* **What this task involves**: Your response should reproduce every line of the entries that contains the word "textbf".

* **Available data**:

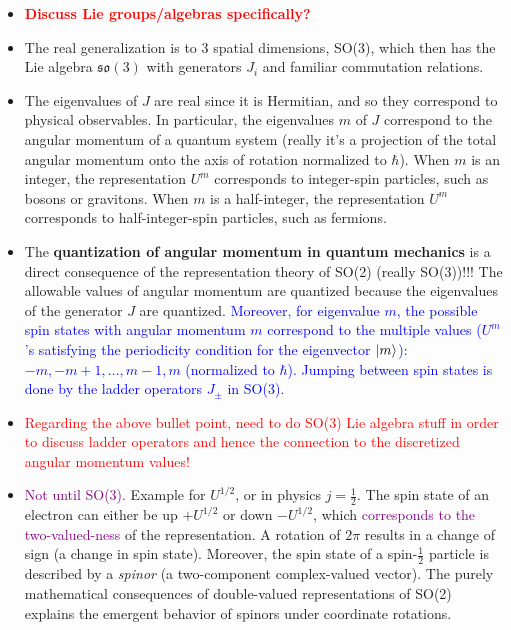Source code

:     \begin{itemize}
        \item \textcolor{red}{\textbf{Discuss Lie groups/algebras specifically?}}
        \item The real generalization is to 3 spatial dimensions, SO(3), which then has the Lie algebra $\mathfrak{so}(3)$ with generators $J_i$ and familiar commutation relations.
        \item The eigenvalues of $J$ are real since it is Hermitian, and so they correspond to physical observables. In particular, the eigenvalues $m$ of $J$ correspond to the angular momentum of a quantum system (really it's a projection of the total angular momentum onto the axis of rotation normalized to $\hbar$). When $m$ is an integer, the representation $U^m$ corresponds to integer-spin particles, such as bosons or gravitons. When $m$ is a half-integer, the representation $U^m$ corresponds to half-integer-spin particles, such as fermions.
        \item The \textbf{quantization of angular momentum in quantum mechanics} is a direct consequence of the representation theory of SO(2) (really SO(3))!!! The allowable values of angular momentum are quantized because the eigenvalues of the generator $J$ are quantized. \textcolor{blue}{Moreover, for eigenvalue $m$, the possible spin states with angular momentum $m$ correspond to the multiple values ($U^m$'s satisfying the periodicity condition for the eigenvector $\ket{m}$): $-m, -m+1, \dots, m-1, m$ (normalized to $\hbar$). Jumping between spin states is done by the ladder operators $J_\pm$ in SO(3).}
        \item \textcolor{red}{Regarding the above bullet point, need to do SO(3) Lie algebra stuff in order to discuss ladder operators and hence the connection to the discretized angular momentum values!}
        \item \textcolor{purple}{Not until SO(3).} Example for $U^{1/2}$, or in physics $j=\frac{1}{2}$. The spin state of an electron can either be up $+U^{1/2}$ or down $-U^{1/2}$, which \textcolor{purple}{corresponds to the two-valued-ness} of the representation. A rotation of $2\pi$ results in a change of sign (a change in spin state). Moreover, the spin state of a spin-$\frac{1}{2}$ particle is described by a \textit{spinor} (a two-component complex-valued vector). The purely mathematical consequences of double-valued representations of SO(2) explains the emergent behavior of spinors under coordinate rotations.
    \end{itemize}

* **Exercise result**:
        \item \textcolor{red}{\textbf{Discuss Lie groups/algebras specifically?}}
        \item The \textbf{quantization of angular momentum in quantum mechanics} is a direct consequence of the representation theory of SO(2) (really SO(3))!!! The allowable values of angular momentum are quantized because the eigenvalues of the generator $J$ are quantized. \textcolor{blue}{Moreover, for eigenvalue $m$, the possible spin states with angular momentum $m$ correspond to the multiple values ($U^m$'s satisfying the periodicity condition for the eigenvector $\ket{m}$): $-m, -m+1, \dots, m-1, m$ (normalized to $\hbar$). Jumping between spin states is done by the ladder operators $J_\pm$ in SO(3).}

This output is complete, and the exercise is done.